The records below must be written out exactly, with every picture left behind.

*INFORMATION SUPPLIED*:
::::::::::

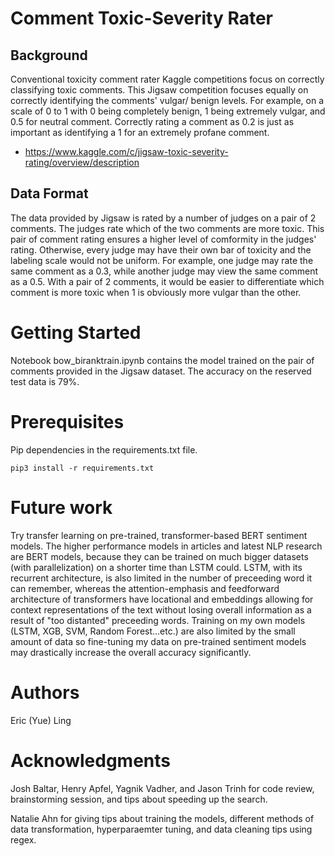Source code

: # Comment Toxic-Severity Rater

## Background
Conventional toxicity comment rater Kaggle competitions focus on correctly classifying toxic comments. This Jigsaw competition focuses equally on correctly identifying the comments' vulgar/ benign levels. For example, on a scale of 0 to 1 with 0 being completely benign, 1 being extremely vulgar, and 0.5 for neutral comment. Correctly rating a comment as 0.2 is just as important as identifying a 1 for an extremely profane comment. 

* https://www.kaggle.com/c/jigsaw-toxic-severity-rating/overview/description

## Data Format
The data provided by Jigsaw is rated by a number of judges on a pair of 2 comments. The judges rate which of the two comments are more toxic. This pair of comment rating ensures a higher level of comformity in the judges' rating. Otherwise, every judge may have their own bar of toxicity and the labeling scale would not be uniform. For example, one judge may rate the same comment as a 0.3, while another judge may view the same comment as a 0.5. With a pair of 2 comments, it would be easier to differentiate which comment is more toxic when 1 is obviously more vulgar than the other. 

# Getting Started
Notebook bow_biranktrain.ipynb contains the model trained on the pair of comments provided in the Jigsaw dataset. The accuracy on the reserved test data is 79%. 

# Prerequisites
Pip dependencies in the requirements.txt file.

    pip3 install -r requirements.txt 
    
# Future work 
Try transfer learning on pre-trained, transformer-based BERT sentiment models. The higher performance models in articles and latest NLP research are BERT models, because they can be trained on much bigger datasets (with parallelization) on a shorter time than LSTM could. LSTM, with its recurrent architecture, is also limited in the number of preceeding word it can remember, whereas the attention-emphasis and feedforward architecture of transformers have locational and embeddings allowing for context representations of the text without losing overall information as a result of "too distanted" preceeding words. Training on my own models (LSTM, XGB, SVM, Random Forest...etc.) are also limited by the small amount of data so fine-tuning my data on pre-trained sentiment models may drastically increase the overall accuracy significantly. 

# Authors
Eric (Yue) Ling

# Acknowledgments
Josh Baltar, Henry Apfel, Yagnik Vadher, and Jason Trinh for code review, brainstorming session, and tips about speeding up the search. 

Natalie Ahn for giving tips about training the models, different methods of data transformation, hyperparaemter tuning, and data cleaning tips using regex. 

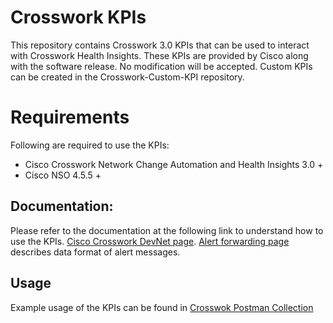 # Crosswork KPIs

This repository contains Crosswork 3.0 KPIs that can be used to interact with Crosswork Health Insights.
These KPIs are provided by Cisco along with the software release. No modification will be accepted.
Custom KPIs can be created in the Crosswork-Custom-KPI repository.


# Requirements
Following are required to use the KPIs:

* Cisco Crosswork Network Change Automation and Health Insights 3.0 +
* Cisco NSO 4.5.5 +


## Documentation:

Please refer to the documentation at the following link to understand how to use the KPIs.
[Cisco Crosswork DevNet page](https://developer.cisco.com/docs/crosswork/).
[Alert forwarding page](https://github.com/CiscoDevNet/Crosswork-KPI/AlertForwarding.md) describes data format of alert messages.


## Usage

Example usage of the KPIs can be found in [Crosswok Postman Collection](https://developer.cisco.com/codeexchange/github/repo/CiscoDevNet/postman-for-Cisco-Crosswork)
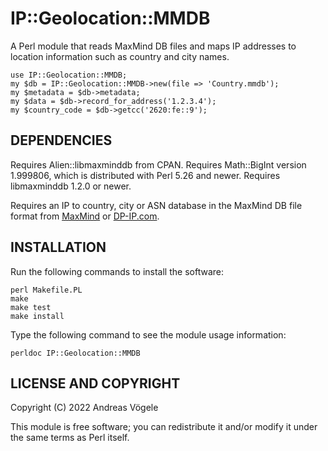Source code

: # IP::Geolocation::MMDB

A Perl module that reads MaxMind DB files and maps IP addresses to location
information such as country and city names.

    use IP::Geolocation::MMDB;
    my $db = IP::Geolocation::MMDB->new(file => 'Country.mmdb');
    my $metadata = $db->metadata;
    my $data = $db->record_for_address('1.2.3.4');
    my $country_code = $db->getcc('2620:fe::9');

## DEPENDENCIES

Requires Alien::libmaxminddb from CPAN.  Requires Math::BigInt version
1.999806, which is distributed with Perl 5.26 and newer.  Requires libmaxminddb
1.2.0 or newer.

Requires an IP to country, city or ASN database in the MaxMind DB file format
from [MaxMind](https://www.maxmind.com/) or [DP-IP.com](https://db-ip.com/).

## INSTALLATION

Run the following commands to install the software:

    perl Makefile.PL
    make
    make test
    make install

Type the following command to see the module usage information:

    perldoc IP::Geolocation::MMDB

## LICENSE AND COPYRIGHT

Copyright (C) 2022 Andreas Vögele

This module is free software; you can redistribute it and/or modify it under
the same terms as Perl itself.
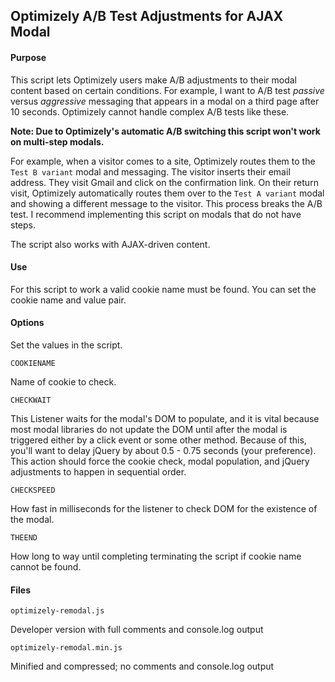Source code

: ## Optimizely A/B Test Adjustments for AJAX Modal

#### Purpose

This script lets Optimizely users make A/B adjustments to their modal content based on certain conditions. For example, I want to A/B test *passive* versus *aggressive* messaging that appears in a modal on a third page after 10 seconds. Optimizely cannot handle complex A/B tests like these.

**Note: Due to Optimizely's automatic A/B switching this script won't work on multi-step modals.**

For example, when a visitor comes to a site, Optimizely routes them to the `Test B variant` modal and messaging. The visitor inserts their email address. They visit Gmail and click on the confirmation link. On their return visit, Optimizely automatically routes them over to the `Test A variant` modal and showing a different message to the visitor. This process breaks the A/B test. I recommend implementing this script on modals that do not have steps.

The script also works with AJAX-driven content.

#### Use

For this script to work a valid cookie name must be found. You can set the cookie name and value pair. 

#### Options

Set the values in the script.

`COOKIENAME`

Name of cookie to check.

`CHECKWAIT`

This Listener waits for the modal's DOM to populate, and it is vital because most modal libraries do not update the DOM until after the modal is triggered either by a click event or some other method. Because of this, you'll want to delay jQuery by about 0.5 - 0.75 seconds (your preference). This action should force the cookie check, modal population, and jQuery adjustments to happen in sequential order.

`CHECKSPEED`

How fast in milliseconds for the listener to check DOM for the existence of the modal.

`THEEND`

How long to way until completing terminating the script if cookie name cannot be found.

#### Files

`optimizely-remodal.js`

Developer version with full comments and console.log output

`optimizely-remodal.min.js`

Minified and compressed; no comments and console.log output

::::::::::

*PROBLEM SOLUTION*:
Source code

: # Comment Toxic-Severity Rater

## Background
Conventional toxicity comment rater Kaggle competitions focus on correctly classifying toxic comments. This Jigsaw competition focuses equally on correctly identifying the comments' vulgar/ benign levels. For example, on a scale of 0 to 1 with 0 being completely benign, 1 being extremely vulgar, and 0.5 for neutral comment. Correctly rating a comment as 0.2 is just as important as identifying a 1 for an extremely profane comment. 

* https://www.kaggle.com/c/jigsaw-toxic-severity-rating/overview/description

## Data Format
The data provided by Jigsaw is rated by a number of judges on a pair of 2 comments. The judges rate which of the two comments are more toxic. This pair of comment rating ensures a higher level of comformity in the judges' rating. Otherwise, every judge may have their own bar of toxicity and the labeling scale would not be uniform. For example, one judge may rate the same comment as a 0.3, while another judge may view the same comment as a 0.5. With a pair of 2 comments, it would be easier to differentiate which comment is more toxic when 1 is obviously more vulgar than the other. 

# Getting Started
Notebook bow_biranktrain.ipynb contains the model trained on the pair of comments provided in the Jigsaw dataset. The accuracy on the reserved test data is 79%. 

# Prerequisites
Pip dependencies in the requirements.txt file.

    pip3 install -r requirements.txt 
    
# Future work 
Try transfer learning on pre-trained, transformer-based BERT sentiment models. The higher performance models in articles and latest NLP research are BERT models, because they can be trained on much bigger datasets (with parallelization) on a shorter time than LSTM could. LSTM, with its recurrent architecture, is also limited in the number of preceeding word it can remember, whereas the attention-emphasis and feedforward architecture of transformers have locational and embeddings allowing for context representations of the text without losing overall information as a result of "too distanted" preceeding words. Training on my own models (LSTM, XGB, SVM, Random Forest...etc.) are also limited by the small amount of data so fine-tuning my data on pre-trained sentiment models may drastically increase the overall accuracy significantly. 

# Authors
Eric (Yue) Ling

# Acknowledgments
Josh Baltar, Henry Apfel, Yagnik Vadher, and Jason Trinh for code review, brainstorming session, and tips about speeding up the search. 

Natalie Ahn for giving tips about training the models, different methods of data transformation, hyperparaemter tuning, and data cleaning tips using regex. 

 # Crosswork KPIs

This repository contains Crosswork 3.0 KPIs that can be used to interact with Crosswork Health Insights.
These KPIs are provided by Cisco along with the software release. No modification will be accepted.
Custom KPIs can be created in the Crosswork-Custom-KPI repository.


# Requirements
Following are required to use the KPIs:

* Cisco Crosswork Network Change Automation and Health Insights 3.0 +
* Cisco NSO 4.5.5 +


## Documentation:

Please refer to the documentation at the following link to understand how to use the KPIs.
[Cisco Crosswork DevNet page](https://developer.cisco.com/docs/crosswork/).
[Alert forwarding page](https://github.com/CiscoDevNet/Crosswork-KPI/AlertForwarding.md) describes data format of alert messages.


## Usage

Example usage of the KPIs can be found in [Crosswok Postman Collection](https://developer.cisco.com/codeexchange/github/repo/CiscoDevNet/postman-for-Cisco-Crosswork)
Source code

: # IP::Geolocation::MMDB

A Perl module that reads MaxMind DB files and maps IP addresses to location
information such as country and city names.

    use IP::Geolocation::MMDB;
    my $db = IP::Geolocation::MMDB->new(file => 'Country.mmdb');
    my $metadata = $db->metadata;
    my $data = $db->record_for_address('1.2.3.4');
    my $country_code = $db->getcc('2620:fe::9');

## DEPENDENCIES

Requires Alien::libmaxminddb from CPAN.  Requires Math::BigInt version
1.999806, which is distributed with Perl 5.26 and newer.  Requires libmaxminddb
1.2.0 or newer.

Requires an IP to country, city or ASN database in the MaxMind DB file format
from [MaxMind](https://www.maxmind.com/) or [DP-IP.com](https://db-ip.com/).

## INSTALLATION

Run the following commands to install the software:

    perl Makefile.PL
    make
    make test
    make install

Type the following command to see the module usage information:

    perldoc IP::Geolocation::MMDB

## LICENSE AND COPYRIGHT

Copyright (C) 2022 Andreas Vögele

This module is free software; you can redistribute it and/or modify it under
the same terms as Perl itself.
Source code

: ## Optimizely A/B Test Adjustments for AJAX Modal

#### Purpose

This script lets Optimizely users make A/B adjustments to their modal content based on certain conditions. For example, I want to A/B test *passive* versus *aggressive* messaging that appears in a modal on a third page after 10 seconds. Optimizely cannot handle complex A/B tests like these.

**Note: Due to Optimizely's automatic A/B switching this script won't work on multi-step modals.**

For example, when a visitor comes to a site, Optimizely routes them to the `Test B variant` modal and messaging. The visitor inserts their email address. They visit Gmail and click on the confirmation link. On their return visit, Optimizely automatically routes them over to the `Test A variant` modal and showing a different message to the visitor. This process breaks the A/B test. I recommend implementing this script on modals that do not have steps.

The script also works with AJAX-driven content.

#### Use

For this script to work a valid cookie name must be found. You can set the cookie name and value pair. 

#### Options

Set the values in the script.

`COOKIENAME`

Name of cookie to check.

`CHECKWAIT`

This Listener waits for the modal's DOM to populate, and it is vital because most modal libraries do not update the DOM until after the modal is triggered either by a click event or some other method. Because of this, you'll want to delay jQuery by about 0.5 - 0.75 seconds (your preference). This action should force the cookie check, modal population, and jQuery adjustments to happen in sequential order.

`CHECKSPEED`

How fast in milliseconds for the listener to check DOM for the existence of the modal.

`THEEND`

How long to way until completing terminating the script if cookie name cannot be found.

#### Files

`optimizely-remodal.js`

Developer version with full comments and console.log output

`optimizely-remodal.min.js`

Minified and compressed; no comments and console.log output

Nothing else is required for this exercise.